§ Work instructions: Please give back every entry in full, word for word, but none of the pictures.

════

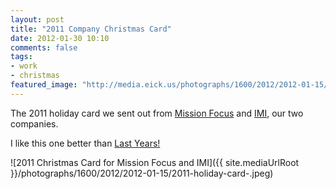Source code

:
 ```yaml
---
layout: post
title: "2011 Company Christmas Card"
date: 2012-01-30 10:10
comments: false
tags:
- work
- christmas
featured_image: "http://media.eick.us/photographs/1600/2012/2012-01-15/2011-holiday-card-.jpeg"
---
```

The 2011 holiday card we sent out from [Mission Focus](http://missionfocus.com) and [IMI](http://imintel.org), our two companies.

I like this one better than [Last Years!](/blog/2011/01/04/holiday-card-for-my-companies/)

![2011 Christmas Card for Mission Focus and IMI]({{ site.mediaUrlRoot }}/photographs/1600/2012/2012-01-15/2011-holiday-card-.jpeg)
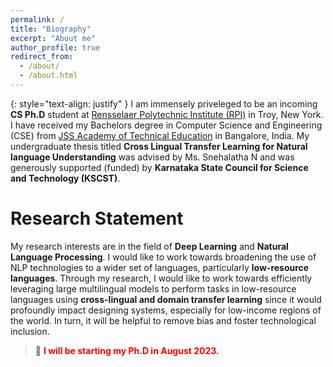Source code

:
 ```yaml
---
permalink: /
title: "Biography"
excerpt: "About me"
author_profile: true
redirect_from: 
  - /about/
  - /about.html
---
```

{: style="text-align: justify" }
I am immensely priveleged to be an incoming **CS Ph.D** student at [Rensselaer Polytechnic Institute (RPI)](https://rpi.edu/) in Troy, New York. I have received my Bachelors degree in Computer Science and Engineering (CSE) from [JSS Academy of Technical Education](https://jssateb.ac.in/) in Bangalore, India. My undergraduate thesis titled **Cross Lingual Transfer Learning for Natural language Understanding** was advised by Ms. Snehalatha N and was generously supported (funded) by **Karnataka State Council for Science and Technology (KSCST)**.<br> 


Research Statement
======

My research interests are in the field of **Deep Learning** and **Natural Language Processing**. I would like to work towards broadening the use of NLP technologies to a wider set of languages, particularly **low-resource languages**. Through my research, I would like to work towards efficiently leveraging large multilingual models to perform tasks in low-resource languages using **cross-lingual and domain transfer learning** since it would profoundly impact designing systems, especially for low-income regions of the world. In turn, it will be helpful to remove bias and foster technological inclusion. 

> 🔔
> <span style="color: red;">**I will be starting my Ph.D in August 2023.**</span>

════

§ Exercise response:
Source code

:
 ```yaml
---
layout: post
title: "2011 Company Christmas Card"
date: 2012-01-30 10:10
comments: false
tags:
- work
- christmas
featured_image: "http://media.eick.us/photographs/1600/2012/2012-01-15/2011-holiday-card-.jpeg"
---
```

The 2011 holiday card we sent out from [Mission Focus](http://missionfocus.com) and [IMI](http://imintel.org), our two companies.

I like this one better than [Last Years!](/blog/2011/01/04/holiday-card-for-my-companies/)

![2011 Christmas Card for Mission Focus and IMI]({{ site.mediaUrlRoot }}/photographs/1600/2012/2012-01-15/2011-holiday-card-.jpeg)
Source code

:
 ```yaml
---
permalink: /
title: "Biography"
excerpt: "About me"
author_profile: true
redirect_from: 
  - /about/
  - /about.html
---
```

{: style="text-align: justify" }
I am immensely priveleged to be an incoming **CS Ph.D** student at [Rensselaer Polytechnic Institute (RPI)](https://rpi.edu/) in Troy, New York. I have received my Bachelors degree in Computer Science and Engineering (CSE) from [JSS Academy of Technical Education](https://jssateb.ac.in/) in Bangalore, India. My undergraduate thesis titled **Cross Lingual Transfer Learning for Natural language Understanding** was advised by Ms. Snehalatha N and was generously supported (funded) by **Karnataka State Council for Science and Technology (KSCST)**.<br> 


Research Statement
======

My research interests are in the field of **Deep Learning** and **Natural Language Processing**. I would like to work towards broadening the use of NLP technologies to a wider set of languages, particularly **low-resource languages**. Through my research, I would like to work towards efficiently leveraging large multilingual models to perform tasks in low-resource languages using **cross-lingual and domain transfer learning** since it would profoundly impact designing systems, especially for low-income regions of the world. In turn, it will be helpful to remove bias and foster technological inclusion. 

> 🔔
> <span style="color: red;">**I will be starting my Ph.D in August 2023.**</span>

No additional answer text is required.